The tweet captured the pervading sentiments and frustrations among Nigerians who are fantastically grappling with unprecedented scarcity of the new naira notes, a situation Kate Henshaw described as the lowest of low in the history of Africa’s most populous nation.

Like most ordinary Nigerians, the Nollywood star actress had been in the queue for cash withdrawal for several hours on end without getting cash from the Automated Teller Machine (ATM). She moved from one bank to another, trying her luck across banks without success, until she returned home, after wasting energy and fuel that is also, a gold commodity.

Kate Henshaw’s sad experience is one of the innumerable tales of frustration Nigerians have been subjected to since the initial deadline of the Central Bank of Nigeria (CBN) naira redesign and old notes swap elapsed on January 31, 2023.

Unknown to Kate Henshaw, InsideBusinessNG was told that it took ten branches of one of the top five Nigerian banks to arrange N10,000 new naira notes during the week for the senior brother of their Group Managing Director. When a friend of the GMD also requested for assistance to get just N20,000, the GMD had to instruct a branch manager of one of the bank’s branches in Ikeja to talk to 19 other branches to arrange the amount  It is that bad.

“Cash For Sale Parallel Market” Springs Up

Nigerians had been used to parallel market operation for foreign currency purchases at Bureau de Change (BDCs) offices, but lately, with the naira scarcity, a new parallel market for the purchase of local currency with local currency has opened up.

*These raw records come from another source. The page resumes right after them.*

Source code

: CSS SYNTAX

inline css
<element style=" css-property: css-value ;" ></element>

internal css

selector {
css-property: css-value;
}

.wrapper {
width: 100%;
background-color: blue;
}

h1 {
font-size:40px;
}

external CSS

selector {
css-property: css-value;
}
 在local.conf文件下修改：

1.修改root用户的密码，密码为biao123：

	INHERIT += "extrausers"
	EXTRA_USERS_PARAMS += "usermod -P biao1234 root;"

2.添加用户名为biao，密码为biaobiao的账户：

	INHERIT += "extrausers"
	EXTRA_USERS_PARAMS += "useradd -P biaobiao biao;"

Unlike the usual parallel market which has the BDCs as its operators and are regulated by the CBN, this new parallel market of naira for naira is not regulated discreetly by petrol attendants at fuel stations, food sellers, transport operators, and whoever has enormous cash. The Point of Sales (POS) operators are the fortune tellers: they set margin percentage interest for customers whether they like it or not.

For the dispense of N5,000 new notes, POS operators charge a 20 percent interest margin; and 10 percent for old naira notes. In other words, the customer who wants N5,000 is given N4,000 for new naira notes; and N4,500 for old naira notes.. Even the BDCs don’t charge this much.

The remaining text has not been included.